» Required work:
Repeat exactly, and only, the lines below starting at the line that contains "A solução está" and ending at the line that contains "2. **Persistência**: O", inclusive of both.

» Stored data entries:
──────

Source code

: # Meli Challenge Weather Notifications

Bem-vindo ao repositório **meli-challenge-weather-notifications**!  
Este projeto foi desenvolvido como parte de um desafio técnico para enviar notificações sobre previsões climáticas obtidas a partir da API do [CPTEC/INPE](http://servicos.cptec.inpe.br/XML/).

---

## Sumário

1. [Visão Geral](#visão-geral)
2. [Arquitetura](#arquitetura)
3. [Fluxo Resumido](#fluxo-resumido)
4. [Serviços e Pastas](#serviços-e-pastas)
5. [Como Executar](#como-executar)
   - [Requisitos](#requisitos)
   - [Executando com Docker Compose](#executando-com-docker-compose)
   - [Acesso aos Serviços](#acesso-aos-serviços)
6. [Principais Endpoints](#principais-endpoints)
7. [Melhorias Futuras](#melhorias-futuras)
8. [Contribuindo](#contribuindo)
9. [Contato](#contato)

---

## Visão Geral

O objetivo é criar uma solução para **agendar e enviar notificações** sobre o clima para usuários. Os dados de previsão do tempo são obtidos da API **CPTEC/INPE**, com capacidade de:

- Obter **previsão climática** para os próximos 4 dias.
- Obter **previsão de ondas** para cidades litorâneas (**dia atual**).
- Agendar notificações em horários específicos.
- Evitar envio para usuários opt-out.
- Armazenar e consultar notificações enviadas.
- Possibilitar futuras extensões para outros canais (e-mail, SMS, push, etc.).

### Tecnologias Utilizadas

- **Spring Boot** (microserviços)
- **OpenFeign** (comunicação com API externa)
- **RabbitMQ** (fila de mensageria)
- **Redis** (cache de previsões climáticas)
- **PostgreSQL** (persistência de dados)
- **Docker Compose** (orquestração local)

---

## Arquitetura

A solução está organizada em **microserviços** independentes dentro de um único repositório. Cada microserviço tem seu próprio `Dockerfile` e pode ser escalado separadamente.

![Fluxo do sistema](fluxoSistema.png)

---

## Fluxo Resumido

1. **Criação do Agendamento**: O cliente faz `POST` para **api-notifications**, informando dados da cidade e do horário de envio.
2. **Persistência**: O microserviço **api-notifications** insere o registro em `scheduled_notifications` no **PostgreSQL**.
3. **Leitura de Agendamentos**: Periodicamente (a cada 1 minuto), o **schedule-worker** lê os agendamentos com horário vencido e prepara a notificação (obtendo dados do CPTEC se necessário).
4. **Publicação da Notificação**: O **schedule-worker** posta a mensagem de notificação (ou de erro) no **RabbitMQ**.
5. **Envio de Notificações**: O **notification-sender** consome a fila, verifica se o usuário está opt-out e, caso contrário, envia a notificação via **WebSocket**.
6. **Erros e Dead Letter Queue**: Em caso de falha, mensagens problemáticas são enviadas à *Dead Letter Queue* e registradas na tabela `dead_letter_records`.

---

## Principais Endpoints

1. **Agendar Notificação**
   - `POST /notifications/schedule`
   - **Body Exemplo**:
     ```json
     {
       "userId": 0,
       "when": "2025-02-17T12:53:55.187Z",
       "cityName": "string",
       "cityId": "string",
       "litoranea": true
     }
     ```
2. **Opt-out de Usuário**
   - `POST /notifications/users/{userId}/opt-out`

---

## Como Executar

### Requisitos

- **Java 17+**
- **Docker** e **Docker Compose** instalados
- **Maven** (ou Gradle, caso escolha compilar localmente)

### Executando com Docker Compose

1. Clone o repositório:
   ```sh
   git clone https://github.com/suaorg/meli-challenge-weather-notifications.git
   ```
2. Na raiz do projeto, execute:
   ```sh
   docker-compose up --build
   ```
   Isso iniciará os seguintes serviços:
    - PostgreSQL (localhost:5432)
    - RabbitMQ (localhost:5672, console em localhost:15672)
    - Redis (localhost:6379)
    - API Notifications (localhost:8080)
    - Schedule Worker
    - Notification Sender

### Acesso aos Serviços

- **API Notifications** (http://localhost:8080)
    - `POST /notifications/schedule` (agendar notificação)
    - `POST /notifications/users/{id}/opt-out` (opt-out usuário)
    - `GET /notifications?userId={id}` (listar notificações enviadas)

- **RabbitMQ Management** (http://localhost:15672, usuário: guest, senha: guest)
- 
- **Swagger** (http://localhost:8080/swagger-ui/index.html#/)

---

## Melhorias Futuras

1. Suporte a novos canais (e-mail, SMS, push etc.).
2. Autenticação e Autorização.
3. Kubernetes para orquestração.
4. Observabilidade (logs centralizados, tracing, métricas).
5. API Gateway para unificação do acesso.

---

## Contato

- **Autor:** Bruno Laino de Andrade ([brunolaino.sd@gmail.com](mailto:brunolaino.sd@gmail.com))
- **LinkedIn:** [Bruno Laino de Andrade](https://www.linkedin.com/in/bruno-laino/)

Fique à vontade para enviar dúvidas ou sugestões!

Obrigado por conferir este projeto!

──────

» Reply:
A solução está organizada em **microserviços** independentes dentro de um único repositório. Cada microserviço tem seu próprio `Dockerfile` e pode ser escalado separadamente.

![Fluxo do sistema](fluxoSistema.png)

---

## Fluxo Resumido

1. **Criação do Agendamento**: O cliente faz `POST` para **api-notifications**, informando dados da cidade e do horário de envio.
2. **Persistência**: O microserviço **api-notifications** insere o registro em `scheduled_notifications` no **PostgreSQL**.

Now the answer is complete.